De la experiencia de ese viaje surgió, especialmente, la parte de El Andariego titulada “Lugares numinosos”, fechada en 1967.
“En la India todos eran lugares numinosos, lugares con numen, con potencia inspiradora. Escribí un poema largo sobre mi experiencia allí, y hay una mención en otro, que es sobre un cuadro que vi en el Louvre, de mi paso por Agra, cuando visité el Taj Mahal”. Cuenta el poeta que, a poco de llegar a la India, tuvo problemas con un depósito bancario que le habían hecho sus padres, razón por la cual empezó a escasearle el dinero. El embajador, sabiendo de su situación, le ofreció entonces pagarle un pequeño sueldo para que realizara un trabajo de clasificación de libros en la biblioteca de la embajada. Allí conoció a una pareja de argentinos que planeaba alquilar un auto para ir a Agra, y que le dijeron que se les uniera en su travesía. “Recuerdo que llegamos descompuestos por el calor, hacía 45 grados a la sombra. Pero ni bien contemplé la majestuosidad del Taj Mahal, su imponente belleza, me fui por un instante de mí mismo, perdí conciencia de todo lo que me rodeaba, y me sentí por encima de mi propio cuerpo.” Algo que Padeletti pone en correlación con lo que le pasó cuando vio ese papelito flotando en el agua de lluvia: experiencias que, según él, no son tan raras como la gente cree.

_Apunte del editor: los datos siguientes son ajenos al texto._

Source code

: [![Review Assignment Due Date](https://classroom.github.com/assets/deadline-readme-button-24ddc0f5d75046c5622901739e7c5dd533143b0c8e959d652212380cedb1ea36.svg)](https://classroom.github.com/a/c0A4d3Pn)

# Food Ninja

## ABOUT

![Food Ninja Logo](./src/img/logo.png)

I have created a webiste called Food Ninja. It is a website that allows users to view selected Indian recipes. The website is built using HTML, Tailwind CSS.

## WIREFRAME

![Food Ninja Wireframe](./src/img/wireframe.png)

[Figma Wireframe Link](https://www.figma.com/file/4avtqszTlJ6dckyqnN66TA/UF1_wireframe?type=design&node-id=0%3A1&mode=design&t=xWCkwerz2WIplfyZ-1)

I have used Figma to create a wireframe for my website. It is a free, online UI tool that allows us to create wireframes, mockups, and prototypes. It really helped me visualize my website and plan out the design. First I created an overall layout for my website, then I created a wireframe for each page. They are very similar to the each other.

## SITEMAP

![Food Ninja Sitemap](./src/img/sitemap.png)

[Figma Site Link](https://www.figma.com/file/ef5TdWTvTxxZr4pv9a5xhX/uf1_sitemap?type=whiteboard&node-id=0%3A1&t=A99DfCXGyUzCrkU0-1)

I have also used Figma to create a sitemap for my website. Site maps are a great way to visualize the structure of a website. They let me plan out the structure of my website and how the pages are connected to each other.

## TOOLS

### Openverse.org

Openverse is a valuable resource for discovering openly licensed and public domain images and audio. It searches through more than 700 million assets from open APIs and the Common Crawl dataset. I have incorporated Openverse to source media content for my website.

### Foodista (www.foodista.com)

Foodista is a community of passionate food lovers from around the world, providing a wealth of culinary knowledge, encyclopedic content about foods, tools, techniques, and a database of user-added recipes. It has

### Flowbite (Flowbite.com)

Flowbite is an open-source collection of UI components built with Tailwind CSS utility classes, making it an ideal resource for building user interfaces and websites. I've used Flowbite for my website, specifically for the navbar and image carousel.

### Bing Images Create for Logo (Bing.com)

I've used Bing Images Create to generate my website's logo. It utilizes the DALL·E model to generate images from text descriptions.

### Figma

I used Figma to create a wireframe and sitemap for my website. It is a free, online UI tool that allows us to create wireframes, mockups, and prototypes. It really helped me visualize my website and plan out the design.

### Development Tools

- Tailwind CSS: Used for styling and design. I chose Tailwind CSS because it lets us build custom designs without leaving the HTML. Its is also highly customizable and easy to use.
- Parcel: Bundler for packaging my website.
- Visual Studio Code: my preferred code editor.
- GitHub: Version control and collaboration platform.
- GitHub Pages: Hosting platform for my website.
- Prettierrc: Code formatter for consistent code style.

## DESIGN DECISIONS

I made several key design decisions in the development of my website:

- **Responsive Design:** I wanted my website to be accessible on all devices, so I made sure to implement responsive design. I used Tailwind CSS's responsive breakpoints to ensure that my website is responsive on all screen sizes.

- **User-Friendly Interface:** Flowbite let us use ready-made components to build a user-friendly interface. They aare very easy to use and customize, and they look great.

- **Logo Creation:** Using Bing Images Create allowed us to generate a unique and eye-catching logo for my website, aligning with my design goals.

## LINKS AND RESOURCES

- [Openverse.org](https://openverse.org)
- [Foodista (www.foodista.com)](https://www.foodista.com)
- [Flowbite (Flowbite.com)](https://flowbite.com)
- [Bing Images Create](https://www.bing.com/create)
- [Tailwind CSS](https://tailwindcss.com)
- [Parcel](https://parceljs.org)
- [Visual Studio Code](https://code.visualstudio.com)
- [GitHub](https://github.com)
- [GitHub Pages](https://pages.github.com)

Lao Tse, el legendario sabio de la antigüedad China, antes de dejar atrás el mundo e irse a vivir como un asceta, decidió verter en un libro su filosofía de vida. Fuente del taoísmo, el Tao Te King es una obra hecha a base de máximas breves, y en la que Padeletti dio con su “gusto personal por lo poco que dice mucho”, y de donde extrajo una cita que funciona como epígrafe en El Andariego y que dice: “El regreso a la raíz es la quietud, / la quietud es la restitución del mandato, / la restitución del mandato es lo permanente, / conocer lo permanente es iluminación”. Decir que para Padeletti “la experiencia estética más profunda se toca virtualmente con la mística”, lejos de suponer al poeta como un intermediario entre éste y otro mundo, expresa “una de las necesidades permanentes de la naturaleza humana: la de sobrepasarse a sí misma”.
Es la respuesta a la pregunta por lo sagrado y por el sentido de la vida, y por la manera en que el arte busca acceder a sus misterios, lo que la poesía de Padeletti, con gran sabiduría, deja en suspenso permanentemente.